Vorrei cogliere l’occasione per ringraziare gli altri Sindaci dei Comuni dell’Unione, l’assessore al Commercio Alessandro Pugliesi che fin da subito ha creduto in questa idea, il Presidente dell’AScom ciriacese Stefano Faletti per il prezioso supporto e la fattiva collaborazione, gli uffici comunali e il Suap di Ciriè, e in particolare l’Arcnitetto Noto, futura Manager di Distretto.

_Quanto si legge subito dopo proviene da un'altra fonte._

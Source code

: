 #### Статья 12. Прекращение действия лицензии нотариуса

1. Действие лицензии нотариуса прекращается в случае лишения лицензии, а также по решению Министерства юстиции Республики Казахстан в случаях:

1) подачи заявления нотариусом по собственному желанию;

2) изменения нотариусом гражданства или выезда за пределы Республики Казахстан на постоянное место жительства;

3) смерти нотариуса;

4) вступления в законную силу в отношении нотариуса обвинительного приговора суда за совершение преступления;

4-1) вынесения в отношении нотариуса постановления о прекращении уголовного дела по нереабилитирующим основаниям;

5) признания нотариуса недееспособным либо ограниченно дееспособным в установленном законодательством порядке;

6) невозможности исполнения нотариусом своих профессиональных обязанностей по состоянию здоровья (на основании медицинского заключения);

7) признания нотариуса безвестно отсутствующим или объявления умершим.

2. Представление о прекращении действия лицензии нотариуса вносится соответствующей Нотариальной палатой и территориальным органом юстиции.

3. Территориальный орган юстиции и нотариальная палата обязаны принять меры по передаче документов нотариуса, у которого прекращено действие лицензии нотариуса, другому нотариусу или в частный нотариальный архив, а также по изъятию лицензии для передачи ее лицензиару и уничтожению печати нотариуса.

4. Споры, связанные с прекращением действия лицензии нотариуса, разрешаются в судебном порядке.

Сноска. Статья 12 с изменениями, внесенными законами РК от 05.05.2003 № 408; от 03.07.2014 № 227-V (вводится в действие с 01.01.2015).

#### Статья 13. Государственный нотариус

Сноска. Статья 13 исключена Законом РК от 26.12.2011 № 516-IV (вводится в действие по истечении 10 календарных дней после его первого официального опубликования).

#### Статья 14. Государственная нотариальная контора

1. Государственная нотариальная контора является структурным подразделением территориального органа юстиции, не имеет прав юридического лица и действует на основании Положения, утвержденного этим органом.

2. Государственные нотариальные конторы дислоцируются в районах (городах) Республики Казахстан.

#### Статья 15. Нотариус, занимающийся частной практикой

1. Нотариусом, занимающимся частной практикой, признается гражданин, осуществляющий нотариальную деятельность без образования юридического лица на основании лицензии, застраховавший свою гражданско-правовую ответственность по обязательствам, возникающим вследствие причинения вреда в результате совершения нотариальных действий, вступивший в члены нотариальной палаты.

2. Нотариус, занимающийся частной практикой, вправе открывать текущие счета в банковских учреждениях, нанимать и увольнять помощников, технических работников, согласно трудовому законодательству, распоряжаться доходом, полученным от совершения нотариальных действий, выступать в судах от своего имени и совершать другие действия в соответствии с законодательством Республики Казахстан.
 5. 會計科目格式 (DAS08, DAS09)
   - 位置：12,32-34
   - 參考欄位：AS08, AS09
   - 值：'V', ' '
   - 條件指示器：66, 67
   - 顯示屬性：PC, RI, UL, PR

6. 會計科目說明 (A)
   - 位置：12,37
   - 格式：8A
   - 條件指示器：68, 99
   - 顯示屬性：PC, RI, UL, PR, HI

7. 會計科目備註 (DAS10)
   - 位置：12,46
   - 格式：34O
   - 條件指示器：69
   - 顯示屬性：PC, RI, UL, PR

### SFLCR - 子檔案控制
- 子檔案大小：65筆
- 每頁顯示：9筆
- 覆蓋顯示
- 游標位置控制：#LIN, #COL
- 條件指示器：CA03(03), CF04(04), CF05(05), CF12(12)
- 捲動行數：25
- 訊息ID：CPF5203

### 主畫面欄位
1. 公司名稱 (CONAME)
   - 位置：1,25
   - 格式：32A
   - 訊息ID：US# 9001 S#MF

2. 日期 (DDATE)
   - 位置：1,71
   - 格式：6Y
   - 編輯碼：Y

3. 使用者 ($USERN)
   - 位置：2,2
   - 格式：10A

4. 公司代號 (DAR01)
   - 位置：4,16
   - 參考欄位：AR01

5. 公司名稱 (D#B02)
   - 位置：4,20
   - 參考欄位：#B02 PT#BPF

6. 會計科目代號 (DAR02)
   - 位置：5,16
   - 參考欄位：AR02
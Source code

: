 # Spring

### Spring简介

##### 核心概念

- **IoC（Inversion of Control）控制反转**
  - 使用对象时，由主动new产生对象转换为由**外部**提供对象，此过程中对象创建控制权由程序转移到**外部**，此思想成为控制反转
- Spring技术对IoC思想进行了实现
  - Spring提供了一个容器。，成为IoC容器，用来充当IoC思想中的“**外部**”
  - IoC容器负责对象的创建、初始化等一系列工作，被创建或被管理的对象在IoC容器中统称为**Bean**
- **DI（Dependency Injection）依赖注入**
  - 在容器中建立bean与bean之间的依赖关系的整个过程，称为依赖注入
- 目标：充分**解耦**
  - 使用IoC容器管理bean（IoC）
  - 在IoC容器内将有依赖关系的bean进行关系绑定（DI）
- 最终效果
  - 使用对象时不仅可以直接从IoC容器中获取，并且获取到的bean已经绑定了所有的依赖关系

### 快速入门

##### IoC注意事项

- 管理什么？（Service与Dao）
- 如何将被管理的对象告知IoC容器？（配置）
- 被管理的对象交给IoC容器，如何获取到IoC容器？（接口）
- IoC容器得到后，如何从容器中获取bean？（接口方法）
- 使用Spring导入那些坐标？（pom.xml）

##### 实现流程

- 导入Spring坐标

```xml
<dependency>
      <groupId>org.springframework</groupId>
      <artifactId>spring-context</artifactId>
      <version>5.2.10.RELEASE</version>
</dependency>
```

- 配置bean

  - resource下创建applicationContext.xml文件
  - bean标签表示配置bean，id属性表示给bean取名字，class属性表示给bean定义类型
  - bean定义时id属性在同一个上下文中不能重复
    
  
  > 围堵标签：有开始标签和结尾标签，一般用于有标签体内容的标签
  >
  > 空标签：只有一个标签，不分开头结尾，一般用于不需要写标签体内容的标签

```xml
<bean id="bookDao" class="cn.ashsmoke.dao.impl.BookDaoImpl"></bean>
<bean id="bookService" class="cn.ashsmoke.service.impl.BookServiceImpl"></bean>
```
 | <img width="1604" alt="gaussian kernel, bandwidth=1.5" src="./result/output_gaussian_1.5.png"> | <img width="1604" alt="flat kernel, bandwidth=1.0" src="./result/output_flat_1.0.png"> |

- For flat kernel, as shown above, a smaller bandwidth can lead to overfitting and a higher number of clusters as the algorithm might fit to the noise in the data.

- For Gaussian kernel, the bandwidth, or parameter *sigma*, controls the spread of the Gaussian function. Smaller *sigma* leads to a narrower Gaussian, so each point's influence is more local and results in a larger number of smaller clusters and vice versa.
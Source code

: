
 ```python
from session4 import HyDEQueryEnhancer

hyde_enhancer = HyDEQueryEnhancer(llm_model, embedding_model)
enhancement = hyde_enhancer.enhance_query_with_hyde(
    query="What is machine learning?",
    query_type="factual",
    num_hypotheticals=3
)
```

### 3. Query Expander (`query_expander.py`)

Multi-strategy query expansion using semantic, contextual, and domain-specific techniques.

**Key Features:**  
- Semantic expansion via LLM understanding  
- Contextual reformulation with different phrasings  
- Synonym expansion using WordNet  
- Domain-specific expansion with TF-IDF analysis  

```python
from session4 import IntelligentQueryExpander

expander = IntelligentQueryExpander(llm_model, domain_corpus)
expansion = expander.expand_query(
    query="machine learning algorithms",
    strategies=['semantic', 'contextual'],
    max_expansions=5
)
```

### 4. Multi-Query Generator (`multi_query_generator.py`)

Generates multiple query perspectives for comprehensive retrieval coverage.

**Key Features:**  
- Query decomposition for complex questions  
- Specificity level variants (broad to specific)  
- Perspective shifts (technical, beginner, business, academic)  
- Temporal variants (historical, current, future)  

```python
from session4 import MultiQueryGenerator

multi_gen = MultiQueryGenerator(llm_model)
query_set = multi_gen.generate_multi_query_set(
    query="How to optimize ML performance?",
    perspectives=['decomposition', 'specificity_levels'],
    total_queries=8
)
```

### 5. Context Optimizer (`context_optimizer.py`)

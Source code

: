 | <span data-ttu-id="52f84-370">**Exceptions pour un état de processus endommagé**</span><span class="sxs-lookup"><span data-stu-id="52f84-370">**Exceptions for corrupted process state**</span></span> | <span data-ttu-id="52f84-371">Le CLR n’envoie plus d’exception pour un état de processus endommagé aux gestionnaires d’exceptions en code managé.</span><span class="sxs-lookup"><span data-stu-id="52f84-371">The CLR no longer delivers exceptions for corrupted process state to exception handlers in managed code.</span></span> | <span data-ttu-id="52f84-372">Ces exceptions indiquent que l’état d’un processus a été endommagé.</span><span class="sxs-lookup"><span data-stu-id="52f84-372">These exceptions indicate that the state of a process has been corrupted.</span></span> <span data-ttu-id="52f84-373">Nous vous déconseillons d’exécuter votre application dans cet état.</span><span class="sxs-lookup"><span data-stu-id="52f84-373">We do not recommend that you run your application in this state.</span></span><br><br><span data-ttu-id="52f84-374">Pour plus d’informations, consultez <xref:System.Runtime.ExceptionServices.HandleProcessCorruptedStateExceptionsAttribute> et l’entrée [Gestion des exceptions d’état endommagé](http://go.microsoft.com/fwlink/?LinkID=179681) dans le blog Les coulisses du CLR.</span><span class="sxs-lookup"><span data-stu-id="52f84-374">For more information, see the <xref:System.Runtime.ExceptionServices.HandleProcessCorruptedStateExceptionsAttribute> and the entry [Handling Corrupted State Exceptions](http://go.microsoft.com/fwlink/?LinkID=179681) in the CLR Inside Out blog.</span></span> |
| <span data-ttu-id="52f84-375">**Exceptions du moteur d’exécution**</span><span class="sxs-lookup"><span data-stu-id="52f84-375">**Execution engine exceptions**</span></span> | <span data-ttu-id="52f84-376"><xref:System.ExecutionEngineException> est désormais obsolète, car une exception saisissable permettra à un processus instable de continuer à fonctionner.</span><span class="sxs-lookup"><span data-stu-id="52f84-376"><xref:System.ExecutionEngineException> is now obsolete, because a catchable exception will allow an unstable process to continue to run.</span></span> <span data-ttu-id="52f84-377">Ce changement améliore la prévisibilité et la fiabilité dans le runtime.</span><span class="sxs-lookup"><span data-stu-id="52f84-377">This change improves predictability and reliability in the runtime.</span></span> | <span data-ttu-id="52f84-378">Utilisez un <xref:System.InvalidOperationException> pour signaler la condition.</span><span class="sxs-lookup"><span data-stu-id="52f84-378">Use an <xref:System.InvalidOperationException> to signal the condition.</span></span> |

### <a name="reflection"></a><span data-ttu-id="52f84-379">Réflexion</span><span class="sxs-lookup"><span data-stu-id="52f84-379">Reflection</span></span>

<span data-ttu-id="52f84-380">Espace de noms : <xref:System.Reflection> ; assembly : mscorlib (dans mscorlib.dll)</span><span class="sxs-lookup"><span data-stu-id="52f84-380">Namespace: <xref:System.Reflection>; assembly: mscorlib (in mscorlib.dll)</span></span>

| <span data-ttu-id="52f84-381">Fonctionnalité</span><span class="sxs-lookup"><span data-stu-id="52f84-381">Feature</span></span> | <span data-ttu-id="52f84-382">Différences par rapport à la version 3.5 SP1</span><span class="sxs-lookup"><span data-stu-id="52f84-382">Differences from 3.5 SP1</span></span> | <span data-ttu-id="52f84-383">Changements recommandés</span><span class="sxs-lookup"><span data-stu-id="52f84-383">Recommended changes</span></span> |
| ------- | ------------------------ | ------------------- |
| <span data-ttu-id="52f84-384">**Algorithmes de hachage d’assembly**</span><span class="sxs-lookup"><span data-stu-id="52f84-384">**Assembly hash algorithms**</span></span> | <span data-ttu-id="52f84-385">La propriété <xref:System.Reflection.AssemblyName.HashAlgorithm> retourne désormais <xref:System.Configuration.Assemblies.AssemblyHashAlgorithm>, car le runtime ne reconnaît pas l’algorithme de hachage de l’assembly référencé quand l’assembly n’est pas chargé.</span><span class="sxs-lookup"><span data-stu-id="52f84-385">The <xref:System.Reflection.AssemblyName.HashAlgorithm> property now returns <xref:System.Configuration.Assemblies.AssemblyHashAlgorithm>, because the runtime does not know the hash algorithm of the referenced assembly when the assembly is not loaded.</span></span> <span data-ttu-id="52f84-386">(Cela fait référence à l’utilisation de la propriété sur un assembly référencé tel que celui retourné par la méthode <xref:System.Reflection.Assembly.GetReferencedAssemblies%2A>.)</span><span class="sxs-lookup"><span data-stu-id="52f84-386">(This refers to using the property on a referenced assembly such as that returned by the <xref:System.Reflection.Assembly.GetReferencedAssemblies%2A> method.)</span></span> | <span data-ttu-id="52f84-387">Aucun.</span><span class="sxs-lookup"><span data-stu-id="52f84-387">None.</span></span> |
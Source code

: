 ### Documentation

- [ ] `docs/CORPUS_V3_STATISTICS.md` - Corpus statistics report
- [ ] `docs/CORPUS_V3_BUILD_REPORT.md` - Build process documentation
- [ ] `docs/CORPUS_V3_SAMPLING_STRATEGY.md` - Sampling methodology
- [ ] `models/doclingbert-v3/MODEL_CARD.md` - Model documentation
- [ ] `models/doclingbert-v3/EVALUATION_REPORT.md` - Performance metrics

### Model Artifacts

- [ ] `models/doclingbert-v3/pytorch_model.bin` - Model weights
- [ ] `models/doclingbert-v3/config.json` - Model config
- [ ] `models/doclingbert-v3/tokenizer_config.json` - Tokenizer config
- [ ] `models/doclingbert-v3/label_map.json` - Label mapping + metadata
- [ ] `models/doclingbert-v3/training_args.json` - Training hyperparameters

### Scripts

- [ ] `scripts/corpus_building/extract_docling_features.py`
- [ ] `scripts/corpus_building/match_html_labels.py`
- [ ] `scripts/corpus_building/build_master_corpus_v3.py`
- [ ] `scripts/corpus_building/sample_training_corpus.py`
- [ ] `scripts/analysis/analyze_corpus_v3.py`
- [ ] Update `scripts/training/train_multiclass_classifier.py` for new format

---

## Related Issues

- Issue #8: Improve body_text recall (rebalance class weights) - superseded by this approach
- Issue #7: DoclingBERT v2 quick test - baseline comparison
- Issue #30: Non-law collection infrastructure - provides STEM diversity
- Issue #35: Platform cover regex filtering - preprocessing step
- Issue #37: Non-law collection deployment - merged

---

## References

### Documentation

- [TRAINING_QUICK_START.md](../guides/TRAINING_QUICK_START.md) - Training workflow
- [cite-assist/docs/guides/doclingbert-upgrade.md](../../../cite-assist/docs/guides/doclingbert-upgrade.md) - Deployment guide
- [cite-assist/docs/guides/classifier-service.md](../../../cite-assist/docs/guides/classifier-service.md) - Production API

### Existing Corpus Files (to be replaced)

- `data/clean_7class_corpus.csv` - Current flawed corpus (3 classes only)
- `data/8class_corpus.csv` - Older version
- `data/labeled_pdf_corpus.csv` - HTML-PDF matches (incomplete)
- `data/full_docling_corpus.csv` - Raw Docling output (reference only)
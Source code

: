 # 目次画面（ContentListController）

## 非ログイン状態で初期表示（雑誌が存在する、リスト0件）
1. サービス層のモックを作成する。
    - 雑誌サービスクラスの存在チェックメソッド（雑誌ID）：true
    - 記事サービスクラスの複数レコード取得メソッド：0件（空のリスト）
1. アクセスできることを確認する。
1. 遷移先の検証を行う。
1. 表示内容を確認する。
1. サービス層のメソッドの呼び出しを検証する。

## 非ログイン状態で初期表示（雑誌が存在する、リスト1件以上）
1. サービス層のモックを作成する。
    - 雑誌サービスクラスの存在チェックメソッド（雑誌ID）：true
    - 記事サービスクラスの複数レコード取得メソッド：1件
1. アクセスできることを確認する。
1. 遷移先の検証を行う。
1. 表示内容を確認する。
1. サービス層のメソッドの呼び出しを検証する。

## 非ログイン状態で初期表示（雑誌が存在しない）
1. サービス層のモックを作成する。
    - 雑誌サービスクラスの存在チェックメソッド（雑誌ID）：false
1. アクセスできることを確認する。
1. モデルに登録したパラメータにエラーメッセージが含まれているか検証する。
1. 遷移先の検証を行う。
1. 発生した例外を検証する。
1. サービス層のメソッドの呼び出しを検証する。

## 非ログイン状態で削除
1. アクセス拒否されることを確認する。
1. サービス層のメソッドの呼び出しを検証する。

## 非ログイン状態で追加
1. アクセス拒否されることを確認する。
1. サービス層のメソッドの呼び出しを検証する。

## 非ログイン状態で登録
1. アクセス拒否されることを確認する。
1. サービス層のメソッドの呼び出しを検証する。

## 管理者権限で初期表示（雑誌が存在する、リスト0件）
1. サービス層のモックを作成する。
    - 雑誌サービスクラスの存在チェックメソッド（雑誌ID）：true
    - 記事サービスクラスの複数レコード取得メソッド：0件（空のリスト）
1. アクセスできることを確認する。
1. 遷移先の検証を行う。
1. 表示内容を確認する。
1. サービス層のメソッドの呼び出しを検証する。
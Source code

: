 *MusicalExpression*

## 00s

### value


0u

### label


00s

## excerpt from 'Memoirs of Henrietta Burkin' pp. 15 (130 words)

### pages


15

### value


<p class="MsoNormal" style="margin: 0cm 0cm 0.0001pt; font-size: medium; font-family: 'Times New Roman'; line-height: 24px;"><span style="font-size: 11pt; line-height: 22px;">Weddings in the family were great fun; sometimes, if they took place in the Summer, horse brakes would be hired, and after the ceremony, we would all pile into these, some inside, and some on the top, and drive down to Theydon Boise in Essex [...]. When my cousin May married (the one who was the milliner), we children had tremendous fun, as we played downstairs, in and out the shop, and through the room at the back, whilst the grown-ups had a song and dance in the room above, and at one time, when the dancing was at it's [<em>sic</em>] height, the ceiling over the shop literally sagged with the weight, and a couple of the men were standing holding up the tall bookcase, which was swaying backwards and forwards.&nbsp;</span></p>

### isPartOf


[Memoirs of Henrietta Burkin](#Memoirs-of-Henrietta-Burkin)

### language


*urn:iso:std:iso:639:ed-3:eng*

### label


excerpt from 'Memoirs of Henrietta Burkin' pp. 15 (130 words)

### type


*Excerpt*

Un grazie va anche a tutti gli enti e associazioni che hanno manifestato il loro interesse a essere coinvolti nei futuri sviluppi: saranno molti gli attori che interverranno nel percorso che si sta avviando, pubblici e privati, e si dovrà far ricorso a risorse di diversa provenienza, ma con una unica finalità condivisa: valorizzare il nostro territorio, rendere le nostre città sempre più belle e accoglienti, sostenere lo sviluppo del tessuto commerciale e dei servizi locali per far sì che i nostri cittadini trovino sul nostro territorio una risposta di qualità per le loro esigenze. Il prossimo passo, già affrontato con i diversi interlocutori, sarà avviare confronti di territorio per ampliare sinergie e collaborazioni anche con i Distretti limitrofi, quali, ad esempio, le Unioni Montane».